>>>>>
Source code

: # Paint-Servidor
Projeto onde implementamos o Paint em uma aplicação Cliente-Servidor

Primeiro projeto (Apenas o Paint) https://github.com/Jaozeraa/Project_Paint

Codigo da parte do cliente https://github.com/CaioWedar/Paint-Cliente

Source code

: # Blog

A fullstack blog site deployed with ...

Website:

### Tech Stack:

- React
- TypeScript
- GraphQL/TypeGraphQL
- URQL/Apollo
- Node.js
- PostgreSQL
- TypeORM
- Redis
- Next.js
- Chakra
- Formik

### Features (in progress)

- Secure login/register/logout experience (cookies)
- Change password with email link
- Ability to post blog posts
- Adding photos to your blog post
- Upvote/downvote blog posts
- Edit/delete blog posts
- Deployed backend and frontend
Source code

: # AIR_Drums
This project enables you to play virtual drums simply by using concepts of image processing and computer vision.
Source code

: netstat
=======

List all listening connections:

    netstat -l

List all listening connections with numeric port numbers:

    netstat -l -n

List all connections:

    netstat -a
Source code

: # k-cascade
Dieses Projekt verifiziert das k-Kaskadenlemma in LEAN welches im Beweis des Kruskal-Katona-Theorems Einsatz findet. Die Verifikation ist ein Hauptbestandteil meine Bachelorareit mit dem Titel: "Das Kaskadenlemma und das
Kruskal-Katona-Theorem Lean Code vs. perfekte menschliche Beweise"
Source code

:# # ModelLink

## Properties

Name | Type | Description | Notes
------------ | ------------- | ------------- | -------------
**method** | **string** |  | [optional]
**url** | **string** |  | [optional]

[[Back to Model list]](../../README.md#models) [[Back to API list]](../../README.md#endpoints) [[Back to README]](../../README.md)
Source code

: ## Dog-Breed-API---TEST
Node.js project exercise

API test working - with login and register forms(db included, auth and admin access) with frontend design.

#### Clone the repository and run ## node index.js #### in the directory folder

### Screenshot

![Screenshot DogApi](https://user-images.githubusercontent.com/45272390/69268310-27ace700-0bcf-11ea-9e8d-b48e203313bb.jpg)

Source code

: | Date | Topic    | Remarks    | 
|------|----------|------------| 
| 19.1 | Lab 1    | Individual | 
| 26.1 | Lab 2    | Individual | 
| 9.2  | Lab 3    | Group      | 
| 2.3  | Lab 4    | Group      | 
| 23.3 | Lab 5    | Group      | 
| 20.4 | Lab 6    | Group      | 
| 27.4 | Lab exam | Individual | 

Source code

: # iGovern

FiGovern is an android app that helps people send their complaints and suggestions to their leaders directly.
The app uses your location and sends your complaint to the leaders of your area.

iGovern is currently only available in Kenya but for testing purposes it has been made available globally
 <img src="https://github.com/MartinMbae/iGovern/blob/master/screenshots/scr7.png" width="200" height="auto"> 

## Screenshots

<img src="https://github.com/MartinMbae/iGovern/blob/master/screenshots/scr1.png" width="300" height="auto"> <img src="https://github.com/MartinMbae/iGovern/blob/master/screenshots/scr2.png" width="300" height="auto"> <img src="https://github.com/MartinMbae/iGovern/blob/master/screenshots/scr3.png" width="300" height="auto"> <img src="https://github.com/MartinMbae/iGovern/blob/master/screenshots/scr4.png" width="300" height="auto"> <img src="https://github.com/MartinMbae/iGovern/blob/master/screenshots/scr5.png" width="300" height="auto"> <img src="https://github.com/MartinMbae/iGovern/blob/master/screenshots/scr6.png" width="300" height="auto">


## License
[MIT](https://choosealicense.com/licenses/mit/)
<<<<<
> _WORK TASK_: Since only part of the listing is wanted, copy exactly the lines from the one holding "#### Clone the" to the one holding "## Screenshots", both included.

> _OUTPUT OF THE TASK_:
#### Clone the repository and run ## node index.js #### in the directory folder

### Screenshot

![Screenshot DogApi](https://user-images.githubusercontent.com/45272390/69268310-27ace700-0bcf-11ea-9e8d-b48e203313bb.jpg)

Source code

: | Date | Topic    | Remarks    | 
|------|----------|------------| 
| 19.1 | Lab 1    | Individual | 
| 26.1 | Lab 2    | Individual | 
| 9.2  | Lab 3    | Group      | 
| 2.3  | Lab 4    | Group      | 
| 23.3 | Lab 5    | Group      | 
| 20.4 | Lab 6    | Group      | 
| 27.4 | Lab exam | Individual | 

Source code

: # iGovern

FiGovern is an android app that helps people send their complaints and suggestions to their leaders directly.
The app uses your location and sends your complaint to the leaders of your area.

iGovern is currently only available in Kenya but for testing purposes it has been made available globally
 <img src="https://github.com/MartinMbae/iGovern/blob/master/screenshots/scr7.png" width="200" height="auto"> 

## Screenshots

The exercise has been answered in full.